Because this shit exists. See, this is why people do things like this: Goddamned "beer" should be considered a war crime.
I will accept honey beer. This is an insult to my Irish blood and I will probably slay the fuckers responsible after I get done with this whiskey.
Ok, so you are already drinking beer, or as I call it carbonated bitter piss without the goodness of piss, so why worry about some lucky charms flavor in it? You cannot ruin that which already sucks. leave it to beer drinkers to be angry over trying to improve something so rancid. All I know is my goddess does not drink beer.
As a kid I would have loved this beer, as an adult who now finds sweet cereals too sweet and somewhat capable of causing a gag reflex, I'll have to pass.
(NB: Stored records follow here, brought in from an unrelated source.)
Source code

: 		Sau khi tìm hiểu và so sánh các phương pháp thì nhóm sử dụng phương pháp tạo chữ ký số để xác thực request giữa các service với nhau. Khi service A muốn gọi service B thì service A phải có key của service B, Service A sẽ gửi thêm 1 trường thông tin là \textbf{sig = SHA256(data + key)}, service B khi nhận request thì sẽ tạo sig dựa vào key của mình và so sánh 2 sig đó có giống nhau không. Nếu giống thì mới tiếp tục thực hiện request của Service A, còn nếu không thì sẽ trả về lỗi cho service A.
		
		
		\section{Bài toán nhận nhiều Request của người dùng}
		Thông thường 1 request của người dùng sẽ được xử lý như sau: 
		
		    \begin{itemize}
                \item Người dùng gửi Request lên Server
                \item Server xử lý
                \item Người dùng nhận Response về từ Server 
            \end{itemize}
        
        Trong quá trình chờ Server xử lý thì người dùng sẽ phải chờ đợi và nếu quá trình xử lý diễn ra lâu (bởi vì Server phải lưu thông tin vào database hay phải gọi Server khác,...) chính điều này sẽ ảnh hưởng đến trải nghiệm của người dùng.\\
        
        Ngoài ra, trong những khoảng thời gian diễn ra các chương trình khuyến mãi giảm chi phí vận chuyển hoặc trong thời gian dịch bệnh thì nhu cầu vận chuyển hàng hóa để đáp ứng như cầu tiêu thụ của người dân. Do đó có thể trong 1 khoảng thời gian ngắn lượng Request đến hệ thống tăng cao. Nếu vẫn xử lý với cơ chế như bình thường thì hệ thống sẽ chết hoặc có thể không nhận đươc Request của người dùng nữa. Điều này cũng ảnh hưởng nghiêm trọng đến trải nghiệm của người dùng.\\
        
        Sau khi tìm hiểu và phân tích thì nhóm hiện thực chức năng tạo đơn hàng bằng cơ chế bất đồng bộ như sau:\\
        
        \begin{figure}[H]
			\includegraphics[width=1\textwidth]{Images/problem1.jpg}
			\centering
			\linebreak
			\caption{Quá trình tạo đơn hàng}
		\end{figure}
You cannot ask an imaginary friend to leave. You always bring them with you, just like all of your other delusional personalities. Does that make you feel better mr. Sybil?
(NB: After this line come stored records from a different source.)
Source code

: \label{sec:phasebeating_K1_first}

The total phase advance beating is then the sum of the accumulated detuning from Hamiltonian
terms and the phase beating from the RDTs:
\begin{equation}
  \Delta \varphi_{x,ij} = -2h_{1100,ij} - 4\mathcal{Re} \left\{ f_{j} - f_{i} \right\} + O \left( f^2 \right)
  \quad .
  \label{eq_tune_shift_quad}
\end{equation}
Even as an adult who still likes Lucky Charms...gonna give this shit a hard pass. There are good craft beers out there that don't have to rape bother cereal and beer to make a sweet product.
speaking of horrific culinary memes, I got the idea to make marshmallow squares with sour patch kids cereal and those horrific pastel fruit flavored mini mallows, they ended up turning out surprisingly good.
I don't mind some of the flavored beers. This doesn't strike me as being a very good flavor for beer, though. But then, things like root beer flavored popcorn exists, so I suppose I'm not surprised.